Jonathan Dunk read William Charles Wentworth’s Australasia (1823) as a text in which the many terrors of settler colonialism were fused together, underscoring the continued importance of settler criticism to do the work of unsettling settler tropes of linear time, ownership of land, and the silent wilderness as standing for anything other than a screen signifier for colonial guilt and complexity. Pivoting with Alexis Wright’s words from ‘Politics of Writing’ (2002) that ‘All times are important to us. No times are ended and all worlds are possible’, Dunk centred work by Indigenous poets Barry Corr and Evelyn Araluen Corr to show how their writing positions the violence of settler culture as leading to climate change as ancestral retribution. David Stirrup spoke on the web of relations between Choctaw and Irish famine victims, describing a nuanced version of Irish resistance to/complicity with British colonial rule and the impact of this on the development of radical transnational solidarity movements.
Many other themes surfaced through the conference discussions including politics of citation, affective modes, and tensions between theory and practice. Protocol appeals for Indigenous writers, scholars, and critics to be cited first when doing Indigenous studies recognises a broad and practical value in promoting Indigenous work through and beyond academic indicators. In the mode of reconciliation, when using non-Indigenous theories to do work within Indigenous studies, it can be purposeful to underscore instances in which concepts have clearly been shaped by Indigenous epistemologies but citation of Indigenous sources is omitted. This may be relevant to, for example, those working with New Materialism and Object Oriented Ontology in ways that do not necessarily detract from the analytic power of these theories to effectively challenge settler colonial epistemologies.
Some participants noted the difficulty of the present-moment for the land rights movement as the world suffers the deficits of the planetary damages done by particular colonial settler structures which continue to prevent Indigenous people from doing traditional land-use practices on unceded land.
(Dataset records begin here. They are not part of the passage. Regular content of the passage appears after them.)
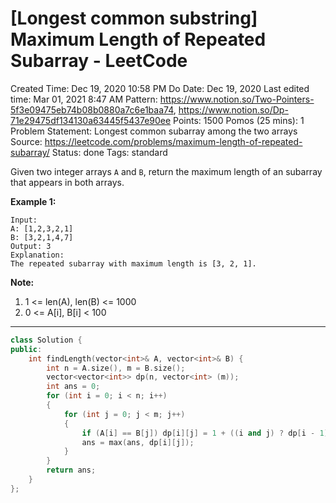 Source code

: # [Longest common substring] Maximum Length of Repeated Subarray - LeetCode

Created Time: Dec 19, 2020 10:58 PM
Do Date: Dec 19, 2020
Last edited time: Mar 01, 2021 8:47 AM
Pattern: https://www.notion.so/Two-Pointers-5f3e09475eb74b08b0880a7c6e1baa74, https://www.notion.so/Dp-71e29475df134130a63445f5437e90ee
Points: 1500
Pomos (25 mins): 1
Problem Statement: Longest common subarray among the two arrays
Source: https://leetcode.com/problems/maximum-length-of-repeated-subarray/
Status: done
Tags: standard

Given two integer arrays `A` and `B`, return the maximum length of an subarray that appears in both arrays.

**Example 1:**

```
Input:
A: [1,2,3,2,1]
B: [3,2,1,4,7]
Output: 3
Explanation: 
The repeated subarray with maximum length is [3, 2, 1].
```

**Note:**

1. 1 <= len(A), len(B) <= 1000
2. 0 <= A[i], B[i] < 100

---

```cpp
class Solution {
public:
    int findLength(vector<int>& A, vector<int>& B) {
        int n = A.size(), m = B.size(); 
        vector<vector<int>> dp(n, vector<int> (m));
        int ans = 0; 
        for (int i = 0; i < n; i++)
        {
            for (int j = 0; j < m; j++)
            {
                if (A[i] == B[j]) dp[i][j] = 1 + ((i and j) ? dp[i - 1][j - 1] : 0);
                ans = max(ans, dp[i][j]); 
            }
        }
        return ans; 
    }
};
``` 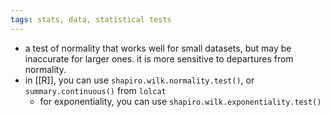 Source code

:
 ```yaml
---
tags: stats, data, statistical tests
---
```


- a test of normality that works well for small datasets, but may be inaccurate for larger ones. it is more sensitive to departures from normality.
- in [[R]], you can use `shapiro.wilk.normality.test()`, or `summary.continuous()` from `lolcat`
	- for exponentiality, you can use `shapiro.wilk.exponentiality.test()`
While this moment may open up spaces for inventing new form of extinguishment alongside inventing new forms of creation, how can decolonising concepts like world-building, relationality, and kin-making maintain analytic power and resist co-option and being emptied of meaning and intent of thinking structural transformation? Is structural change possible in institutions premised on extraction and built on the creation of earth deficit? Why is so much of eco-poetics still overwhelmingly focused on ‘empty’ spaces and people-less landscapes? What texts and methods are helpful for bringing to the surface deeply internalised beliefs that have severely constrained the imagining of healthy relations between humans and land?
This conference featured some of the important and rigorous work being done in the area of rethinking current approaches to Indigenous studies as a field in its own right, and highlighted a range of implications and possibilities for how Settler Colonial Studies and Critical Indigenous Studies can be in productive dialogue with each other.
Dr. Megan Kuster
ERC Postdoctoral Fellow, SouthHem
Image: Tommy McRae and Mickey of Ulladulla, ‘Sketch of Squatters’, (1864), State Library of New South Wales (CC BY 4.0).